No, the real comparison is about how our lives - like the lives of The Wire's drug dealers, police, dockers, politicians, schoolkids and journos - are haunted by an imbalance between agency and structure. Or just by structure, actually.

The whole series could have been written by Talcott Parsons or Louis Althusser: no one, or almost no one, escapes their circumstances for any length of time. Structures call forth successions of individuals - Avon, Stringer, Marlo - to fulfill essentially the same roles. People change in all-to-predictable ways: just as Daniels, who makes Commissioner, has a guilty secret from his time on Narcotics, so Carver, originally a kind of joke, puts his days of petty corruption behind him and rises up the ranks as a reliable officer. But you just know he won't leave his past behind, any more than Daniels manages too. Individual initiative is, ultimately, crushed, be it Bunny's Hamsterdam or Carcetti's new broom in City Hall. Even the great symbol of individualism - Omar - loses, and I reckon we see in Michael's trajectory a proto Omar in the making, so even the individualism at the heart of the American Dream is structurally produced.

Yeah, that strikes me as being quite like Britain today - even before one gets into in business of 'public service reform', performance targets and the near universal 'gaming' of these things. There is no real social mobility, no real opportunity for individualism. Chris Grayling is right, inadvertently.


  1. Hi Charlie,
    I'm approaching the end of the second series of The Wire - watched on your recommendation and I haven't been disappointed.
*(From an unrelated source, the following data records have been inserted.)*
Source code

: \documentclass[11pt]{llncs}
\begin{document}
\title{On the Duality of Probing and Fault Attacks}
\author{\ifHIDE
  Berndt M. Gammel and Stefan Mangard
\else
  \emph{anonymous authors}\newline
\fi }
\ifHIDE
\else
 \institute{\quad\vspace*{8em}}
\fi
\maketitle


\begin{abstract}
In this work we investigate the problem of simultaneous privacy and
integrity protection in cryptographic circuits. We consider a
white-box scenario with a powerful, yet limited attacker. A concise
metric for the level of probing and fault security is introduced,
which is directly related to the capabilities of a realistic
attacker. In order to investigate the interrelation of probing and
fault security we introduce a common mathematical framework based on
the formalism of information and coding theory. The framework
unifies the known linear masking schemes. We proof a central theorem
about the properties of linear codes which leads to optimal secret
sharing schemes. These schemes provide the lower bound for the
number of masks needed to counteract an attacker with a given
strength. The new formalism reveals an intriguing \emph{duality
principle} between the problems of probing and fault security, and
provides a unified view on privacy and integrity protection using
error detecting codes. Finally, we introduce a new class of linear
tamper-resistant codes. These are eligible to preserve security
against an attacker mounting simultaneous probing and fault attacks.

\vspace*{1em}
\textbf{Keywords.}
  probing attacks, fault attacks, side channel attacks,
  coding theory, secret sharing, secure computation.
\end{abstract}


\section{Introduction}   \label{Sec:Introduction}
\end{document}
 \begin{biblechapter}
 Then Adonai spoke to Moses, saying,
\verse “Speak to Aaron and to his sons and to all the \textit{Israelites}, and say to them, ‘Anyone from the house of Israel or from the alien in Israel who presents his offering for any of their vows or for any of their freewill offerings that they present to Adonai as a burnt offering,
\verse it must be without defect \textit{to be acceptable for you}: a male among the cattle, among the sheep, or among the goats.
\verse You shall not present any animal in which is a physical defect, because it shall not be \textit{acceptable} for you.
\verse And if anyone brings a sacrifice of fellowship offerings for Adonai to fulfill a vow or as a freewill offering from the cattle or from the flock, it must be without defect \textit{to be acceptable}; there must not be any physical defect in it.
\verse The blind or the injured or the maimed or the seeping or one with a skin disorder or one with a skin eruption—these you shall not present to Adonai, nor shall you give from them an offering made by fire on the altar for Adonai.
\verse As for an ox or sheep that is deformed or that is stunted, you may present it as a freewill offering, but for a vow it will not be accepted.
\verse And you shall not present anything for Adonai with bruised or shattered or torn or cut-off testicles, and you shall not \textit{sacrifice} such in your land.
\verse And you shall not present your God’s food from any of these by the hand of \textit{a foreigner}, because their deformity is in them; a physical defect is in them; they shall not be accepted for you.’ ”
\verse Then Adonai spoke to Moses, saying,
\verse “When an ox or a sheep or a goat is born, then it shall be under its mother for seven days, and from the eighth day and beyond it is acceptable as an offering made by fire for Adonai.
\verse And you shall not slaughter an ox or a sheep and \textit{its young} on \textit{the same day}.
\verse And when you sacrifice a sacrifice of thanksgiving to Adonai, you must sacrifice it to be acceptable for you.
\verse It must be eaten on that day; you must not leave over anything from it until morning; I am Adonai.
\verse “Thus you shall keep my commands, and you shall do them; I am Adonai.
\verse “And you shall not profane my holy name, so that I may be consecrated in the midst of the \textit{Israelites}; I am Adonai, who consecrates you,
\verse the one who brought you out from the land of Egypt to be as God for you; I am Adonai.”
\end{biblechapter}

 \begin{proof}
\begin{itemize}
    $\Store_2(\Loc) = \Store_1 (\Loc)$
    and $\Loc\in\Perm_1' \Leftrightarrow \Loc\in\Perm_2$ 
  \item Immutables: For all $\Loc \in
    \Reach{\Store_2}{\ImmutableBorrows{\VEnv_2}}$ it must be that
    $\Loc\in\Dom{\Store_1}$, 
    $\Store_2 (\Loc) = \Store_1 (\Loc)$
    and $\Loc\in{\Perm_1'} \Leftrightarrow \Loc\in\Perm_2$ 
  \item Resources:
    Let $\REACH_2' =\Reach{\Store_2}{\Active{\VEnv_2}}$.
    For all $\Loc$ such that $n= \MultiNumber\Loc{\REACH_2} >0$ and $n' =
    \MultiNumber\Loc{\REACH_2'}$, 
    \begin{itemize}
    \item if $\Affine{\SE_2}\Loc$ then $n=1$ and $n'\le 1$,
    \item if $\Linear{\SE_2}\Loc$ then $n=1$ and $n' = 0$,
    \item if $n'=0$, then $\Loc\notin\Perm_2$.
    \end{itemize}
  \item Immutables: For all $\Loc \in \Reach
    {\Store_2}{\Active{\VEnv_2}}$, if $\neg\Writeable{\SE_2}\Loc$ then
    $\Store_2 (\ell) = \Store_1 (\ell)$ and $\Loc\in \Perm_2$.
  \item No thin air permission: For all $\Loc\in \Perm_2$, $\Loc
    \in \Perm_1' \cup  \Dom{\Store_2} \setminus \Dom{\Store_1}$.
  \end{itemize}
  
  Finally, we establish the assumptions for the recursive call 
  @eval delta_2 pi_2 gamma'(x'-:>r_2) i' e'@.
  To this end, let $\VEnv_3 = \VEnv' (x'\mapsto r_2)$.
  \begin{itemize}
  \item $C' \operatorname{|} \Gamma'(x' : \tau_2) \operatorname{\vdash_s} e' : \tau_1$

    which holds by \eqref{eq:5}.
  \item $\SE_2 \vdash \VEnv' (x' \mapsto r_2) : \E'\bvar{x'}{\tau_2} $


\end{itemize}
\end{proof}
I think your analysis of it is pretty damn sharp. It's funny, having spoken to a number of people about it I'm interested in how they have interpreted it. Of course, it's a cop show, but most seem to talk in their own way about the structures that the characters find themselves caught in, so much so that I suspect that what accounts for the series' cult success is the way in which it has tapped into a set of middle class/professional anxieties about their own relative powerlessness in the face of bigger and corrupting forces. I confess this is one of the attractions of the show for myself. I've never been to Baltimore, I've never hug in 'the hood' but the environment is eerily familiar.

  2. It ain't just a cop show, though, is it? Wait till you see series 4 and its' take on the school system...

    There are days when I think that there is nothing relative about my personal powerlessness.

  3. Oh well, that's me intellectually out-gunned. Merrily toss around the names of Parsons and Althusser I might, but then Will, a bloody real sociologist, turns up and comes over all Weberian

    What's even scarier is that he's got two mates who manage to weave Jameson, Harvey and even Polanyi into the mix. I can feel a Goldsmith's undergraduate course on The Wire coming on, I really can.& What better way to accumulate thousands of pounds worth of student debt might there be I ask you?